** YOUR TASK **
How many lines of the material below contain the string "Array"? Answer with the number and nothing else.

** SOURCE MATERIAL **
====================

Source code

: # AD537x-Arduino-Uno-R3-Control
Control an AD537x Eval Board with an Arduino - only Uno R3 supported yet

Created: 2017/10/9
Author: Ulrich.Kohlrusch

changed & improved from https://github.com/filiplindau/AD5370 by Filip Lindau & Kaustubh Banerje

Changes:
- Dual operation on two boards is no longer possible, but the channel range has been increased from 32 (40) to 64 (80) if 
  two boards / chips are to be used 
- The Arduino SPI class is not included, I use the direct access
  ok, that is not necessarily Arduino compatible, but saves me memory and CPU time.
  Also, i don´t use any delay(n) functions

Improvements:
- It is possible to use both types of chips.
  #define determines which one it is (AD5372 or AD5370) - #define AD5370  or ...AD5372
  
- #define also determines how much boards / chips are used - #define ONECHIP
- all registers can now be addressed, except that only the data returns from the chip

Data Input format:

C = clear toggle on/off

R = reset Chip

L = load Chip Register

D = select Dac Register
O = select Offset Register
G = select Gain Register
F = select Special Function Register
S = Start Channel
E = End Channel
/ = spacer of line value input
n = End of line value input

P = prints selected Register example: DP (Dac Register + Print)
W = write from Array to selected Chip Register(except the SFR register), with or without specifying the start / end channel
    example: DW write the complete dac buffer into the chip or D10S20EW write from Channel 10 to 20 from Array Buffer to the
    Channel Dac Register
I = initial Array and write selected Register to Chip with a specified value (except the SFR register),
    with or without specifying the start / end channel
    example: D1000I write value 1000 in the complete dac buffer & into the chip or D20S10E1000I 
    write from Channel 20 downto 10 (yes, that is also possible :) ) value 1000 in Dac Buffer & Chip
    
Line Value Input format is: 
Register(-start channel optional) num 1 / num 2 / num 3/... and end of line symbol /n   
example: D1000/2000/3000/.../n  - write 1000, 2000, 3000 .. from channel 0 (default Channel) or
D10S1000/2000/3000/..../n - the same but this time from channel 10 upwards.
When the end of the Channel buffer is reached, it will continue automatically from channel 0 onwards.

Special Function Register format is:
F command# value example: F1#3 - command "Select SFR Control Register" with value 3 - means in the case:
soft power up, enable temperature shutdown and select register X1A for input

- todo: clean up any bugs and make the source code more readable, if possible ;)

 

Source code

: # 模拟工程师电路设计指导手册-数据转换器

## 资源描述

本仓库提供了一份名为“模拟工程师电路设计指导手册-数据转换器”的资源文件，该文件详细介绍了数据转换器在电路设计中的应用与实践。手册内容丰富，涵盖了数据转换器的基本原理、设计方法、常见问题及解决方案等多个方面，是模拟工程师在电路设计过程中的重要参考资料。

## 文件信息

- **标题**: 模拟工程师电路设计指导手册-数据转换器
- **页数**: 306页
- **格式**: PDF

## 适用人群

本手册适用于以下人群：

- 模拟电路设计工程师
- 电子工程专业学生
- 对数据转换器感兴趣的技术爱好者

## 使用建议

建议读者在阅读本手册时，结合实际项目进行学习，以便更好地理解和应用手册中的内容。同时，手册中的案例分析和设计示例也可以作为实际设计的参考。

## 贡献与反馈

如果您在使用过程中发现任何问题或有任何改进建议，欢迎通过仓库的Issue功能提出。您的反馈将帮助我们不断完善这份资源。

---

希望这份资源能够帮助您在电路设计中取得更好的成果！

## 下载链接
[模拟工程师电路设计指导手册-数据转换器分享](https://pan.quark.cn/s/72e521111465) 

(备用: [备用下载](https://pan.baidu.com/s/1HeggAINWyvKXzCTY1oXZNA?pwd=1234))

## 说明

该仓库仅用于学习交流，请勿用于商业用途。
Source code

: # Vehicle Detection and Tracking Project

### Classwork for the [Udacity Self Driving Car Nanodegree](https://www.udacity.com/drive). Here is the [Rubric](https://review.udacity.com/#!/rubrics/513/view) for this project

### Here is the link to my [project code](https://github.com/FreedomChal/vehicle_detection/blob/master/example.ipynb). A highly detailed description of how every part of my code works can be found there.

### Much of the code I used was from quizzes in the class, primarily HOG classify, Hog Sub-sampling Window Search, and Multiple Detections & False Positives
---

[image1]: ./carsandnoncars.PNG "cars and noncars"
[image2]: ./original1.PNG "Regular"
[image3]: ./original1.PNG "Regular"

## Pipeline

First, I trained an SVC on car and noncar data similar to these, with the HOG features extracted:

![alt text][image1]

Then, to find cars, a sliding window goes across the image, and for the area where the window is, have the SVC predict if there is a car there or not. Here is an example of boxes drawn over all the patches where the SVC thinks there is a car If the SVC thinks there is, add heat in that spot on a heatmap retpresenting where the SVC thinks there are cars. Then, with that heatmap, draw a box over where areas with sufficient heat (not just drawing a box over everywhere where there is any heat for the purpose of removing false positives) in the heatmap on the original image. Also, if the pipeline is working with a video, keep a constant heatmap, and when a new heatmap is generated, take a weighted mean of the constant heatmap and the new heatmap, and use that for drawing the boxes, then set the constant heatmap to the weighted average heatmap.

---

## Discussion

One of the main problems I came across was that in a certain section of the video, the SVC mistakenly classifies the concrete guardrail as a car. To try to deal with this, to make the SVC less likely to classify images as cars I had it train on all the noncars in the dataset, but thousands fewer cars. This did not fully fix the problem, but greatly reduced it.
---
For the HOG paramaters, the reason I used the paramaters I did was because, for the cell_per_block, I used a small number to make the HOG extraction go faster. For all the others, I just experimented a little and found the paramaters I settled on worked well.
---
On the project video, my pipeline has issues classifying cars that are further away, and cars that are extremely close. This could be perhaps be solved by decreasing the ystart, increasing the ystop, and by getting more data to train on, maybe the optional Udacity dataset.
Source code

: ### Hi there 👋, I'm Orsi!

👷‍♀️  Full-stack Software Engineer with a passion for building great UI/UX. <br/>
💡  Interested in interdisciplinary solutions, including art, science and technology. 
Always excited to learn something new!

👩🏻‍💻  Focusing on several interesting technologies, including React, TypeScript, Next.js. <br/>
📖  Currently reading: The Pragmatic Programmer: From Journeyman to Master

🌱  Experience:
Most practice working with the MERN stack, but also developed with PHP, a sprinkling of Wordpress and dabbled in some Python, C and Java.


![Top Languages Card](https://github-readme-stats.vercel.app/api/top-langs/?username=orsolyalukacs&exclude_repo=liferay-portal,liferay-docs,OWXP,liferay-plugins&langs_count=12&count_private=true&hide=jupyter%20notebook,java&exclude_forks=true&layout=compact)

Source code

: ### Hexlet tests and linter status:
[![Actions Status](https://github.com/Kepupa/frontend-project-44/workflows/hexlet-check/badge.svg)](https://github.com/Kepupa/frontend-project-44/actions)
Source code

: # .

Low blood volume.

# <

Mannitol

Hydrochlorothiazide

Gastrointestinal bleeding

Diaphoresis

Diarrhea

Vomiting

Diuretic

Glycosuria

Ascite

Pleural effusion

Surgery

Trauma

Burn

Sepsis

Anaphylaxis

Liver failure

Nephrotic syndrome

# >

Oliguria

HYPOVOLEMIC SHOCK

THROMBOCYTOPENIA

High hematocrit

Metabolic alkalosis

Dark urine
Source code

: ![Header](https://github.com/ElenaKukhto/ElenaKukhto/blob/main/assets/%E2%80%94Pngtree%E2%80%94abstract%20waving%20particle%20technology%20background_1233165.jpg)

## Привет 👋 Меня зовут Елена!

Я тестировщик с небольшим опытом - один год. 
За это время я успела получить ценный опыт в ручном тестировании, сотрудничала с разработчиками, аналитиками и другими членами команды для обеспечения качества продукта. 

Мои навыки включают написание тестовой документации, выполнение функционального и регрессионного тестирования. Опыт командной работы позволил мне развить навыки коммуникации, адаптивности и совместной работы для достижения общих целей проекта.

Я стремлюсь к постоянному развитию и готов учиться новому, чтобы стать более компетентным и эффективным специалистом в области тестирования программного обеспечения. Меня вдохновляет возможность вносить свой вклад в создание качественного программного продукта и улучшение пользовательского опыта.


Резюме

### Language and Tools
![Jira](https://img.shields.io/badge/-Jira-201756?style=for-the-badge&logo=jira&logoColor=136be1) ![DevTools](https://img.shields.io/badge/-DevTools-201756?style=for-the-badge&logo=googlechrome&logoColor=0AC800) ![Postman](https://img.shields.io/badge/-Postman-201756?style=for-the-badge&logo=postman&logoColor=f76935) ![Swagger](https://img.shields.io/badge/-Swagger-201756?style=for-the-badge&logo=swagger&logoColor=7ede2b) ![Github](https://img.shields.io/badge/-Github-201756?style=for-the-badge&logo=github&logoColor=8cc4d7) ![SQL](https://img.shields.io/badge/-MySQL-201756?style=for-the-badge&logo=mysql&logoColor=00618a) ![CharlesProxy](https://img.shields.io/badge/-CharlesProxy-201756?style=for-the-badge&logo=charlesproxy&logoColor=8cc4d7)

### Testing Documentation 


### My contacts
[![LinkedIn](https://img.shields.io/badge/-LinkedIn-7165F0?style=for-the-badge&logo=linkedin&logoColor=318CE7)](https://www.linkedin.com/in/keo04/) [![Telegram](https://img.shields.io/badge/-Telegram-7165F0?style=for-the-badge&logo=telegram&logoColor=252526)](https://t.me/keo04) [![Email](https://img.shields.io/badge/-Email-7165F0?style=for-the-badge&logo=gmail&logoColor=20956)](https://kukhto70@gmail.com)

====================

** RESULT OF THIS EXERCISE **
3